Por: Andrés Molina
El pasado 25 de septiembre la Corte Constitucional profirió la sentencia T-375 de 2023, mediante la cual ordenó la protección del derecho a la consulta previa del pueblo indígena Yukpa en relación con los proyectos mineros Calenturitas, La Jagua, Pribbenow, el Descanso y el Corozo.
Previamente seis gobernadores del pueblo Yukpa habían interpuesto una acción de tutela por la presunta vulneración de su derecho a la consulta previa, debido a la ejecución de cinco proyectos mineros de carbón a cielo abierto en un área que los demandantes consideran territorio ancestral Yukpa. Los fallos de primera y segunda instancia proferidos, respectivamente, por el Juzgado Cuarto Administrativo de Valledupar y el Tribunal Administrativo del Cesar habían negado las pretensiones de la demanda de tutela.
Dentro del proceso de tutela la empresas mineras Prodeco y Drummond alegaron que las minas explotadas no se encuentran dentro del territorio Yukpa y distantes, además, de los resguardos Yukpa, como expresamente lo certifica el Ministerio del Interior. Adicionalmente argumentaron que el trámite realizado 30 años atrás para obtener sus títulos mineros se hizo conforme a la normatividad vigente para la época.

Sin embargo, la Corte desestima los argumentos de las mineras y saca del sombrero un argumento bastante cuestionable: como los Yukpa son un pueblo nómada su presencia se extiende más allá de los resguardos, en consecuencia, no importa que al momento de que el Estado colombiano otorgó los títulos mineros y se certificó la no presencia de comunidades indígenas en el área de la mina, toda esa zona haría parte, según la Corte, de su territorio ancestral.
Por consiguiente, la Corte ordena a las mineras Drummond y Prodeco, al Ministerio del Interior, a la ANLA, a la Procuraduría y a la Defensoría del Pueblo “convocar al pueblo indígena Yukpa, para adelantar un proceso de consulta y posconsulta en relación con los proyectos mineros Calenturitas, La Jagua, Pribbenow, el Descanso y el Corozo”.
Adicionalmente la Corte ordena incorporar medidas de compensación y reparación para resarcir el daño causado a la comunidad indígena.
Sin embargo, lo más preocupante es la orden dada a la Agencia Nacional de Tierras para que finalice dentro del término impostergable de un año, “los trámites de ampliación, saneamiento y delimitación del territorio Yukpa, bajo un enfoque etnodiferencial”.

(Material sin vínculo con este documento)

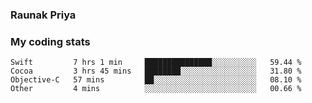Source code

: ### Raunak Priya

### My coding stats

<!--START_SECTION:waka-->
```text
Swift         7 hrs 1 min     ███████████████░░░░░░░░░░   59.44 % 
Cocoa         3 hrs 45 mins   ████████░░░░░░░░░░░░░░░░░   31.80 % 
Objective-C   57 mins         ██░░░░░░░░░░░░░░░░░░░░░░░   08.10 % 
Other         4 mins          ░░░░░░░░░░░░░░░░░░░░░░░░░   00.66 % 
```
<!--END_SECTION:waka-->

Como era de esperarse este fallo ha generado todo tipo de preocupaciones no sólo en la golpeada industria minera del Cesar, sino también en todo el sector privado, especialmente en los subsectores agropecuarios y de infraestructura.
Muchos temen que este fallo siente un precedente judicial que pueda afectar a varios proyectos en curso como la Ruta del Sol (tramo 2 y 3), proyectos palmeros, solares como la granja solar de El Paso y que a posteriori se les termine imponiendo consultas previas etnoreparadoras.
Por otra parte, los planes de desarrollo del departamento y de los municipios que queden dentro del área designada como territorio ancestral Yukpa, así como los planes de ordenamiento, quedarán, a partir de este fallo, supeditados a la obligación de ser concertados con esa etnia.
Algunos estiman que el fallo de la Corte puede terminar propiciando una migración masiva de Yukpas asentados en Venezuela hacia Colombia atraídos por los beneficios económicos que establece la sentencia para los miembros de esta etnia.
Así las cosas, pareciese que el desarrollo del departamento del Cesar quedó encajonado entre dos líneas cartográficas: la recién ampliada línea negra de los pueblos indígenas de la Sierra Nevada de Santa Marta y la novísima línea blanca que la Corte Constitucional ha determinado para la etnia Yukpa.
¿Qué dice el gobierno departamental frente a esto? ¿El gobierno nacional? ¿Las mineras? Son más las preguntas que las respuestas que deja este polémico fallo.